Seorang antropolog abad 20 Charles Kent dalam penelitiannya mengungkapkan : “Perjalanan sejarah membuktikan bahwa orang-orang Ibri itu merasa selalu dikelilingi oleh bangsa-bangsa yang memusuhinya seperti bulatan api yang tidak memberi peluang untuk melepaskan diri”. Menurut catatan antropolog Ahmad Syalabi bangsa-bangsa diseputar bangsa Yahudi di Kanaan memiliki peradaban yang lebih tinggi.



Chaim Weizman.
Seorang tokoh Yahudi abad 20 Dr. Chaim Weizman menyatakan : “Orang-orang Yahudi dimanapun di seluruh dunia memiliki cara hidup yang sama, mereka suka mengisolir diri dalam bagian-bagian dunia ini seakan hidup di dunia lain dari dunia yang di huni umat manusia”.
Sementara itu seorang pakar Lahaut (Theologi) Agama Yahudi, Salamon Shakhtar mengatakan : “…yang dimaksud inkoperasi (mengisolir diri) dalam pergaulan umat manusia ialah hilangnya personalitas, dan jenis inkoperasi ini dengan semua konklusinya lebih menakutkan daripada pembunuhan”.
Lebih jauh antropolog Ahmad Syalabi menjelaskan : “Sikap mengisolir diri itu menjadi sumber berbagai insiden yang berbahaya. Ras Yahudi benar-benar memandang bangsa-bangsa lain sebagai musuh yang harus diawasi dan dicurigai. Mereka tidak dapat mempercayai apapun diluar ras Yahudi, meskipun telah berjasa besar terhadap bangsa Yahudi.
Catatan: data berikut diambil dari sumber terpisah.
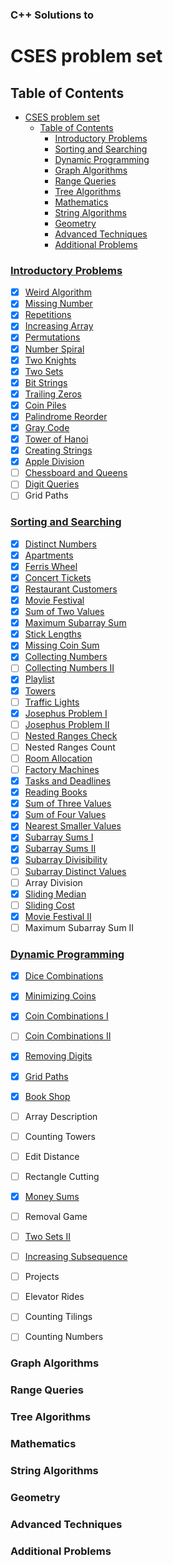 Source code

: ### C++ Solutions to 
# CSES problem set 

<!-- you can find the problems [here](https://cses.fi/problemset/list/) -->

## Table of Contents
- [CSES problem set](#cses-problem-set)
  - [Table of Contents](#table-of-contents)
    - [Introductory Problems](#introductory-problems)
    - [Sorting and Searching](#sorting-and-searching)
    - [Dynamic Programming](#dynamic-programming)
    - [Graph Algorithms](#graph-algorithms)
    - [Range Queries](#range-queries)
    - [Tree Algorithms](#tree-algorithms)
    - [Mathematics](#mathematics)
    - [String Algorithms](#string-algorithms)
    - [Geometry](#geometry)
    - [Advanced Techniques](#advanced-techniques)
    - [Additional Problems](#additional-problems)
### [Introductory Problems](https://github.com/satyamrs00/cses-problem-set-solutions/tree/main/Introductory%20Problems)
- [x] [Weird Algorithm](https://github.com/satyamrs00/cses-problem-set-solutions/blob/main/Introductory%20Problems/1.%20Weird%20Algorithm.cpp)
- [x] [Missing Number](https://github.com/satyamrs00/cses-problem-set-solutions/blob/main/Introductory%20Problems/2.%20Missing%20Number.cpp)
- [x] [Repetitions](https://github.com/satyamrs00/cses-problem-set-solutions/blob/main/Introductory%20Problems/3.%20Repetitions.cpp)
- [x] [Increasing Array](https://github.com/satyamrs00/cses-problem-set-solutions/blob/main/Introductory%20Problems/4.%20Increasing%20Array.cpp)
- [x] [Permutations](https://github.com/satyamrs00/cses-problem-set-solutions/blob/main/Introductory%20Problems/5.%20Permutations.cpp)
- [x] [Number Spiral](https://github.com/satyamrs00/cses-problem-set-solutions/blob/main/Introductory%20Problems/6.%20Number%20Spiral.cpp)
- [x] [Two Knights](https://github.com/satyamrs00/cses-problem-set-solutions/blob/main/Introductory%20Problems/7.%20Two%20Knights.cpp)
- [x] [Two Sets](https://github.com/satyamrs00/cses-problem-set-solutions/blob/main/Introductory%20Problems/8.%20Two%20Sets.cpp)
- [x] [Bit Strings](https://github.com/satyamrs00/cses-problem-set-solutions/blob/main/Introductory%20Problems/9.%20Bit%20Strings.cpp)
- [x] [Trailing Zeros](https://github.com/satyamrs00/cses-problem-set-solutions/blob/main/Introductory%20Problems/10.%20Trailing%20Zeros.cpp)
- [x] [Coin Piles](https://github.com/satyamrs00/cses-problem-set-solutions/blob/main/Introductory%20Problems/11.%20Coin%20Piles.cpp)
- [x] [Palindrome Reorder](https://github.com/satyamrs00/cses-problem-set-solutions/blob/main/Introductory%20Problems/12.%20Palindrome%20Reorder.cpp)
- [x] [Gray Code](https://github.com/satyamrs00/cses-problem-set-solutions/blob/main/Introductory%20Problems/13.%20Gray%20Code.cpp)
- [x] [Tower of Hanoi](https://github.com/satyamrs00/cses-problem-set-solutions/blob/main/Introductory%20Problems/14.%20Tower%20of%20Hanoi.cpp)
- [x] [Creating Strings](https://github.com/satyamrs00/cses-problem-set-solutions/blob/main/Introductory%20Problems/15.%20Creating%20Strings.cpp)
- [x] [Apple Division](https://github.com/satyamrs00/cses-problem-set-solutions/blob/main/Introductory%20Problems/16.%20Apple%20Division.cpp)
- [ ] [Chessboard and Queens](https://github.com/satyamrs00/cses-problem-set-solutions/blob/main/Introductory%20Problems/17.%20Chessboard%20and%20Queens.cpp)
- [ ] [Digit Queries](https://github.com/satyamrs00/cses-problem-set-solutions/blob/main/Introductory%20Problems/18.%20Digit%20Queries.cpp)
- [ ] Grid Paths
  
### [Sorting and Searching](https://github.com/satyamrs00/cses-problem-set-solutions/tree/main/Sorting%20and%20Searching)
- [x] [Distinct Numbers](https://github.com/satyamrs00/cses-problem-set-solutions/blob/main/Sorting%20and%20Searching/1.%20Distinct%20Numbers.cpp)
- [x] [Apartments](https://github.com/satyamrs00/cses-problem-set-solutions/blob/main/Sorting%20and%20Searching/2.%20Apartments.cpp)
- [x] [Ferris Wheel](https://github.com/satyamrs00/cses-problem-set-solutions/blob/main/Sorting%20and%20Searching/3.%20Ferris%20Wheel.cpp)
- [x] [Concert Tickets](https://github.com/satyamrs00/cses-problem-set-solutions/blob/main/Sorting%20and%20Searching/4.%20Concert%20Tickets.cpp)
- [x] [Restaurant Customers](https://github.com/satyamrs00/cses-problem-set-solutions/blob/main/Sorting%20and%20Searching/5.%20Restaurant%20Customers.cpp)
- [x] [Movie Festival](https://github.com/satyamrs00/cses-problem-set-solutions/blob/main/Sorting%20and%20Searching/6.%20Movie%20Festival.cpp)
- [x] [Sum of Two Values](https://github.com/satyamrs00/cses-problem-set-solutions/blob/main/Sorting%20and%20Searching/7.%20Sum%20of%20Two%20Values.cpp)
- [x] [Maximum Subarray Sum](https://github.com/satyamrs00/cses-problem-set-solutions/blob/main/Sorting%20and%20Searching/8.%20Maximum%20Subarray%20Sum.cpp)
- [x] [Stick Lengths](https://github.com/satyamrs00/cses-problem-set-solutions/blob/main/Sorting%20and%20Searching/9.%20Stick%20Lengths.cpp)
- [x] [Missing Coin Sum](https://github.com/satyamrs00/cses-problem-set-solutions/blob/main/Sorting%20and%20Searching/10.%20Missing%20Coin%20Sum.cpp)
- [x] [Collecting Numbers](https://github.com/satyamrs00/cses-problem-set-solutions/blob/main/Sorting%20and%20Searching/11.%20Collecting%20Numbers.cpp)
- [ ] [Collecting Numbers II](https://github.com/satyamrs00/cses-problem-set-solutions/blob/main/Sorting%20and%20Searching/12.%20Collecting%20Numbers%20II.cpp)
- [x] [Playlist](https://github.com/satyamrs00/cses-problem-set-solutions/blob/main/Sorting%20and%20Searching/13.%20Playlist.cpp)
- [x] [Towers](https://github.com/satyamrs00/cses-problem-set-solutions/blob/main/Sorting%20and%20Searching/14.%20Towers.cpp)
- [ ] [Traffic Lights](https://github.com/satyamrs00/cses-problem-set-solutions/blob/main/Sorting%20and%20Searching/15.%20Traffic%20Lights.cpp)
- [x] [Josephus Problem I](https://github.com/satyamrs00/cses-problem-set-solutions/blob/main/Sorting%20and%20Searching/16.%20Josephus%20Problem%20I.cpp)
- [ ] [Josephus Problem II](https://github.com/satyamrs00/cses-problem-set-solutions/blob/main/Sorting%20and%20Searching/17.%20Josephus%20Problem%20II.cpp)
- [ ] [Nested Ranges Check](https://github.com/satyamrs00/cses-problem-set-solutions/blob/main/Sorting%20and%20Searching/18.%20Nested%20Ranges%20Check.cpp)
- [ ] Nested Ranges Count
- [ ] [Room Allocation](https://github.com/satyamrs00/cses-problem-set-solutions/blob/main/Sorting%20and%20Searching/20.%20Room%20Allocation.cpp)
- [ ] [Factory Machines](https://github.com/satyamrs00/cses-problem-set-solutions/blob/main/Sorting%20and%20Searching/21.%20Factory%20Machines.cpp)
- [x] [Tasks and Deadlines](https://github.com/satyamrs00/cses-problem-set-solutions/blob/main/Sorting%20and%20Searching/22.%20Tasks%20and%20Deadlines.cpp)
- [x] [Reading Books](https://github.com/satyamrs00/cses-problem-set-solutions/blob/main/Sorting%20and%20Searching/23.%20Reading%20Books.cpp)
- [x] [Sum of Three Values](https://github.com/satyamrs00/cses-problem-set-solutions/blob/main/Sorting%20and%20Searching/24.%20Sum%20of%20Three%20Values.cpp)
- [x] [Sum of Four Values](https://github.com/satyamrs00/cses-problem-set-solutions/blob/main/Sorting%20and%20Searching/25.%20Sum%20of%20Four%20Values.cpp)
- [x] [Nearest Smaller Values](https://github.com/satyamrs00/cses-problem-set-solutions/blob/main/Sorting%20and%20Searching/26.%20Nearest%20Smaller%20Values.cpp)
- [x] [Subarray Sums I](https://github.com/satyamrs00/cses-problem-set-solutions/blob/main/Sorting%20and%20Searching/27.%20Subarray%20Sums%20I.cpp)
- [x] [Subarray Sums II](https://github.com/satyamrs00/cses-problem-set-solutions/blob/main/Sorting%20and%20Searching/28.%20Subarray%20Sums%20II.cpp)
- [x] [Subarray Divisibility](https://github.com/satyamrs00/cses-problem-set-solutions/blob/main/Sorting%20and%20Searching/29.%20Subarray%20Divisibility.cpp)
- [ ] [Subarray Distinct Values](https://github.com/satyamrs00/cses-problem-set-solutions/blob/main/Sorting%20and%20Searching/30.%20Subarray%20Distinct%20Values.cpp)
- [ ] Array Division
- [x] [Sliding Median](https://github.com/satyamrs00/cses-problem-set-solutions/blob/main/Sorting%20and%20Searching/32.%20Sliding%20Median.cpp)
- [ ] [Sliding Cost](https://github.com/satyamrs00/cses-problem-set-solutions/blob/main/Sorting%20and%20Searching/33.%20Sliding%20Cost.cpp)
- [x] [Movie Festival II](https://github.com/satyamrs00/cses-problem-set-solutions/blob/main/Sorting%20and%20Searching/34.%20Movie%20Festival%20II.cpp)
- [ ] Maximum Subarray Sum II

### [Dynamic Programming](https://github.com/satyamrs00/cses-problem-set-solutions/tree/main/Dynamic%20Programming)
- [x] [Dice Combinations](https://github.com/satyamrs00/cses-problem-set-solutions/blob/main/Dynamic%20Programming/1.%20Dice%20Combinations.cpp)
- [x] [Minimizing Coins](https://github.com/satyamrs00/cses-problem-set-solutions/blob/main/Dynamic%20Programming/2.%20Minimizing%20Coins.cpp)
- [x] [Coin Combinations I](https://github.com/satyamrs00/cses-problem-set-solutions/blob/main/Dynamic%20Programming/3.%20Coin%20Combinations%20I.cpp)
- [ ] [Coin Combinations II](https://github.com/satyamrs00/cses-problem-set-solutions/blob/main/Dynamic%20Programming/4.%20Coin%20Combinations%20II.cpp)
- [x] [Removing Digits](https://github.com/satyamrs00/cses-problem-set-solutions/blob/main/Dynamic%20Programming/5.%20Removing%20Digits.cpp)
- [x] [Grid Paths](https://github.com/satyamrs00/cses-problem-set-solutions/blob/main/Dynamic%20Programming/6.%20Grid%20Paths.cpp)
- [x] [Book Shop](https://github.com/satyamrs00/cses-problem-set-solutions/blob/main/Dynamic%20Programming/7.%20Book%20Shop.cpp)
- [ ] Array Description
- [ ] Counting Towers
- [ ] Edit Distance
- [ ] Rectangle Cutting
- [x] [Money Sums](https://github.com/satyamrs00/cses-problem-set-solutions/blob/main/Dynamic%20Programming/12.%20Money%20Sums.cpp)
- [ ] Removal Game
- [ ] [Two Sets II](https://github.com/satyamrs00/cses-problem-set-solutions/blob/main/Dynamic%20Programming/14.%20Two%20Sets%20II.cpp)
- [ ] [Increasing Subsequence](https://github.com/satyamrs00/cses-problem-set-solutions/blob/main/Dynamic%20Programming/15.%20Increasing%20Subsequence.cpp)
- [ ] Projects
- [ ] Elevator Rides
- [ ] Counting Tilings
- [ ] Counting Numbers


### Graph Algorithms
### Range Queries
### Tree Algorithms
### Mathematics
### String Algorithms
### Geometry
### Advanced Techniques
### Additional Problems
Mereka hanya percaya kepada sesama ras Yahudi dan hanya bangsa Yahudi yang menjadi tanah air yang harus dimuliakan. Dimata Yahudi bangsa lain tidak ada artinya, tidak perlu dihormati dan dihargai, serta jasanya tidak perlu dikenang”. Ini menjadi sumber konflik di dunia sejak zaman “Saul” hingga “Theodor Herzl”.
Kemundurah khilafat di Yerusalem
Sikap Bani Israil Madinah yang dihadapi Rasulullah SAW bukan sekedar produk psikologis di masa itu, tetapi merupakan refleksi-psikologis yang terbentuk dari masa ribuan tahun sebelumnya, yang telah membentuk ketidaksadaran kolektif yang mewaris dari masa ke masa dari generasi ke generasi. Mari kita lanjutkan pembahasan kita tentang khilafat agama samawi yang pertama di era Yerusalem yang diperankan oleh Bani Israil.




Rehabeam (Rahub’am).
Pada Pengajian ke-65 diungkapkan bahwa pada th. 930 SM Rehabeam naik tahta menggantikan ayahnya Raja Sulaiman yang wafat. Meskipun diterima baik di Selatan, Rehabeam atau Rahub’am dalam logat Arab menghadapi tantangan di Utara. Untuk menerima Tahta Rehabeam para tetua suku di Utara mengajukan persyaratan pengurangan pajak dan kerja paksa, yang ternyata ditolak mentah-mentah Rehabeam. Bahkan pada suatu pertemuan di Shikem atau Syakim dalam logat Arab (sekarang kota Nablus), Rehabeam membuat pernyataan yang sangat keras : “Ayahku (Sulaiman) telah memukulmu dengan cambuk; saya benar-benar akan memukulmu dengan cambuk yang penuh dengan duri dan besi” (Karen Armstrong, 1997). Akibatnya para tetua di Utara mengambil langkah memisahkan diri dari Kerajaan Kana’an Bersatu. Mereka merajam hingga mati pejabat urusan kerja paksa, dan memaksa Rehabeam menyelamatkan diri pulang ke Yerusalem.
Perpecahan telah berkobar, dan persatuan yang berhasil dibangun Daud dan Sulaiman kini hancur berantakan. Para tetua di Utara melantik putra dan komandan pembangkang di masa Sulaiman, Yeroboam atau Yarub’am dalam logat Arab, menjadi Raja Israel terpisah dari Yehuda di Selatan yang didominasi suku Yahuza (Yehuda) dan Benyamin yang masih berhasil dikuasai oleh Rehabeam di Yerusalem.

Pembangkang Yeroboam yang dimasa Raja Sulaiman melarikan diri ke Mesir, setelah mangkatnya Raja Sulaiman bergegas kembali ke Palestina kemudian bergabung dengan para tetua Kerajaan Isreal di Utara yang menentang Rehabeam. Setelah menjadi Raja Israel, Yeroboam membangun ibukota Israel baru di Tirza dan menjadikan kuil-kuil lama di Bethel dan Dan sebagai kuil kerajaan.
Dengan demikian maka terbelahlah Kerajaan Kanaan Bersatu menjadi dua kerajaan, yaitu Kerajaan Israel di Utara dengan ibukota Tirza dan rajanya Yeroboam, dan Kerajaan Yehuda di Selatan dengan ibukota Yerusalem dan rajanya Rehabeam.
Inilah awal era kemunduran khilafat agama samawi yang dibawakan Bani Israel di Yerusalem. Sejarah berikutnya akan mengantarkan khilafat Bani Israel kepada kehancuran. Kita lanjutkan pada pengajian berikutnya. Sekian, terima kasih. Minal ‘Aidien wal Faizien, moon maaf lahir dan batin (‘Iedul Fitri, 1 Syawal 1426 H).

Birrahmatillahi Wabi’aunihi fi Sabilih,
Wassalamu’alaikum War. Wab.
Jakarta, 18 Nopember 2005,

Pengasuh,
KH AGUS MIFTACH
Ketua Umum Front Persatuan Nasional.